At today’s seminar, a regular seasonal report of findings and not the hastily called press conference a lot of the more breathless talk over the past couple days would have led one to think, scientists revealed an even further narrowed range of masses in which the Higgs could fall, somewhere between 115 and 130 GeV. We’ve known for a while that range was tightening, shrinking the range in which we might find the Higgs and leading some folks to start fretting about finding it at all. Well, it seems there’s a couple of “small excesses” within that range, found at both the collider’s ATLAS and CMS detectors, that might indicate the Higgs.
Each excess in that region is an increase in some combination of particles that the Higgs boson, the particle possibly responsible for mass in the universe, should decay into. So, a Higgs shows up and quickly turns into all of these other particles, which is what CERN researchers actually measure. Any individual excess is about as statistically significant as rolling two sixes in a row with a single die. So, you know, it could be Bigfoot or it could be someone — a somewhat unlikely someone — with a lot of hair in that surveillance footage.
“We have restricted the most likely mass region for the Higgs boson to 116-130 GeV, and over the last few weeks we have started to see an intriguing excess of events in the mass range around 125 GeV,” says ATLAS experiment spokesperson Fabiola Gianotti. “This excess may be due to a fluctuation, but it could also be something more interesting. We cannot conclude anything at this stage. We need more study and more data. Given the outstanding performance of the LHC this year, we will not need to wait long for enough data and can look forward to resolving this puzzle in 2012.”

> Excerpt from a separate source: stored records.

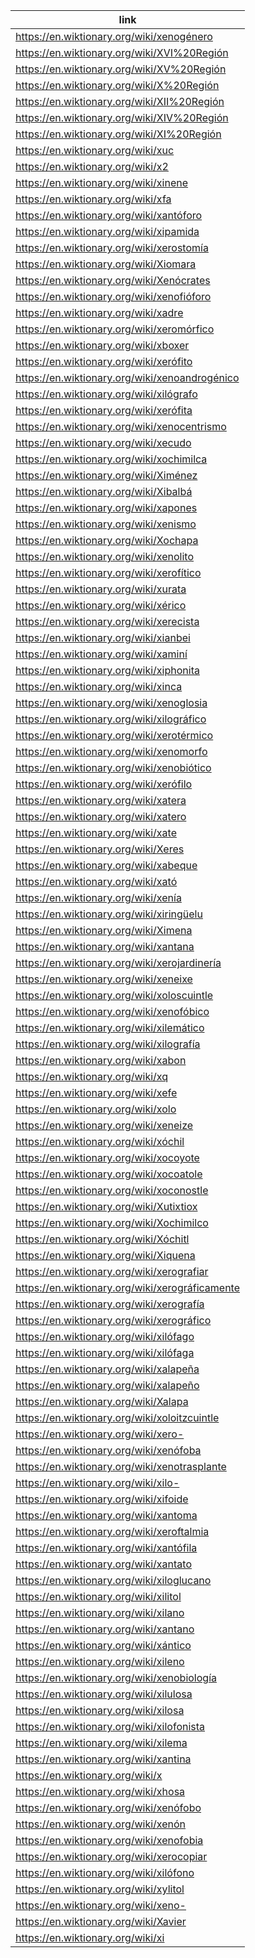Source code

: |link|
|----|
|https://en.wiktionary.org/wiki/xenogénero|
|https://en.wiktionary.org/wiki/XVI%20Región|
|https://en.wiktionary.org/wiki/XV%20Región|
|https://en.wiktionary.org/wiki/X%20Región|
|https://en.wiktionary.org/wiki/XII%20Región|
|https://en.wiktionary.org/wiki/XIV%20Región|
|https://en.wiktionary.org/wiki/XI%20Región|
|https://en.wiktionary.org/wiki/xuc|
|https://en.wiktionary.org/wiki/x2|
|https://en.wiktionary.org/wiki/xinene|
|https://en.wiktionary.org/wiki/xfa|
|https://en.wiktionary.org/wiki/xantóforo|
|https://en.wiktionary.org/wiki/xipamida|
|https://en.wiktionary.org/wiki/xerostomía|
|https://en.wiktionary.org/wiki/Xiomara|
|https://en.wiktionary.org/wiki/Xenócrates|
|https://en.wiktionary.org/wiki/xenofióforo|
|https://en.wiktionary.org/wiki/xadre|
|https://en.wiktionary.org/wiki/xeromórfico|
|https://en.wiktionary.org/wiki/xboxer|
|https://en.wiktionary.org/wiki/xerófito|
|https://en.wiktionary.org/wiki/xenoandrogénico|
|https://en.wiktionary.org/wiki/xilógrafo|
|https://en.wiktionary.org/wiki/xerófita|
|https://en.wiktionary.org/wiki/xenocentrismo|
|https://en.wiktionary.org/wiki/xecudo|
|https://en.wiktionary.org/wiki/xochimilca|
|https://en.wiktionary.org/wiki/Ximénez|
|https://en.wiktionary.org/wiki/Xibalbá|
|https://en.wiktionary.org/wiki/xapones|
|https://en.wiktionary.org/wiki/xenismo|
|https://en.wiktionary.org/wiki/Xochapa|
|https://en.wiktionary.org/wiki/xenolito|
|https://en.wiktionary.org/wiki/xerofítico|
|https://en.wiktionary.org/wiki/xurata|
|https://en.wiktionary.org/wiki/xérico|
|https://en.wiktionary.org/wiki/xerecista|
|https://en.wiktionary.org/wiki/xianbei|
|https://en.wiktionary.org/wiki/xaminí|
|https://en.wiktionary.org/wiki/xiphonita|
|https://en.wiktionary.org/wiki/xinca|
|https://en.wiktionary.org/wiki/xenoglosia|
|https://en.wiktionary.org/wiki/xilográfico|
|https://en.wiktionary.org/wiki/xerotérmico|
|https://en.wiktionary.org/wiki/xenomorfo|
|https://en.wiktionary.org/wiki/xenobiótico|
|https://en.wiktionary.org/wiki/xerófilo|
|https://en.wiktionary.org/wiki/xatera|
|https://en.wiktionary.org/wiki/xatero|
|https://en.wiktionary.org/wiki/xate|
|https://en.wiktionary.org/wiki/Xeres|
|https://en.wiktionary.org/wiki/xabeque|
|https://en.wiktionary.org/wiki/xató|
|https://en.wiktionary.org/wiki/xenía|
|https://en.wiktionary.org/wiki/xiringüelu|
|https://en.wiktionary.org/wiki/Ximena|
|https://en.wiktionary.org/wiki/xantana|
|https://en.wiktionary.org/wiki/xerojardinería|
|https://en.wiktionary.org/wiki/xeneixe|
|https://en.wiktionary.org/wiki/xoloscuintle|
|https://en.wiktionary.org/wiki/xenofóbico|
|https://en.wiktionary.org/wiki/xilemático|
|https://en.wiktionary.org/wiki/xilografía|
|https://en.wiktionary.org/wiki/xabon|
|https://en.wiktionary.org/wiki/xq|
|https://en.wiktionary.org/wiki/xefe|
|https://en.wiktionary.org/wiki/xolo|
|https://en.wiktionary.org/wiki/xeneize|
|https://en.wiktionary.org/wiki/xóchil|
|https://en.wiktionary.org/wiki/xocoyote|
|https://en.wiktionary.org/wiki/xocoatole|
|https://en.wiktionary.org/wiki/xoconostle|
|https://en.wiktionary.org/wiki/Xutixtiox|
|https://en.wiktionary.org/wiki/Xochimilco|
|https://en.wiktionary.org/wiki/Xóchitl|
|https://en.wiktionary.org/wiki/Xiquena|
|https://en.wiktionary.org/wiki/xerografiar|
|https://en.wiktionary.org/wiki/xerográficamente|
|https://en.wiktionary.org/wiki/xerografía|
|https://en.wiktionary.org/wiki/xerográfico|
|https://en.wiktionary.org/wiki/xilófago|
|https://en.wiktionary.org/wiki/xilófaga|
|https://en.wiktionary.org/wiki/xalapeña|
|https://en.wiktionary.org/wiki/xalapeño|
|https://en.wiktionary.org/wiki/Xalapa|
|https://en.wiktionary.org/wiki/xoloitzcuintle|
|https://en.wiktionary.org/wiki/xero-|
|https://en.wiktionary.org/wiki/xenófoba|
|https://en.wiktionary.org/wiki/xenotrasplante|
|https://en.wiktionary.org/wiki/xilo-|
|https://en.wiktionary.org/wiki/xifoide|
|https://en.wiktionary.org/wiki/xantoma|
|https://en.wiktionary.org/wiki/xeroftalmia|
|https://en.wiktionary.org/wiki/xantófila|
|https://en.wiktionary.org/wiki/xantato|
|https://en.wiktionary.org/wiki/xiloglucano|
|https://en.wiktionary.org/wiki/xilitol|
|https://en.wiktionary.org/wiki/xilano|
|https://en.wiktionary.org/wiki/xantano|
|https://en.wiktionary.org/wiki/xántico|
|https://en.wiktionary.org/wiki/xileno|
|https://en.wiktionary.org/wiki/xenobiología|
|https://en.wiktionary.org/wiki/xilulosa|
|https://en.wiktionary.org/wiki/xilosa|
|https://en.wiktionary.org/wiki/xilofonista|
|https://en.wiktionary.org/wiki/xilema|
|https://en.wiktionary.org/wiki/xantina|
|https://en.wiktionary.org/wiki/x|
|https://en.wiktionary.org/wiki/xhosa|
|https://en.wiktionary.org/wiki/xenófobo|
|https://en.wiktionary.org/wiki/xenón|
|https://en.wiktionary.org/wiki/xenofobia|
|https://en.wiktionary.org/wiki/xerocopiar|
|https://en.wiktionary.org/wiki/xilófono|
|https://en.wiktionary.org/wiki/xylitol|
|https://en.wiktionary.org/wiki/xeno-|
|https://en.wiktionary.org/wiki/Xavier|
|https://en.wiktionary.org/wiki/xi|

Most likely we’ll have to wait until late next year for anything definitive. In the meantime, please try not to panic. We’ll have this whole mystery of how particles acquire mass unraveled soon enough. Or maybe, with more data, we’ll be able to totally exclude the possibility of a Higgs boson, which might actually be even more exciting. Depends on if you’re a question or an answer sort of person, I suppose.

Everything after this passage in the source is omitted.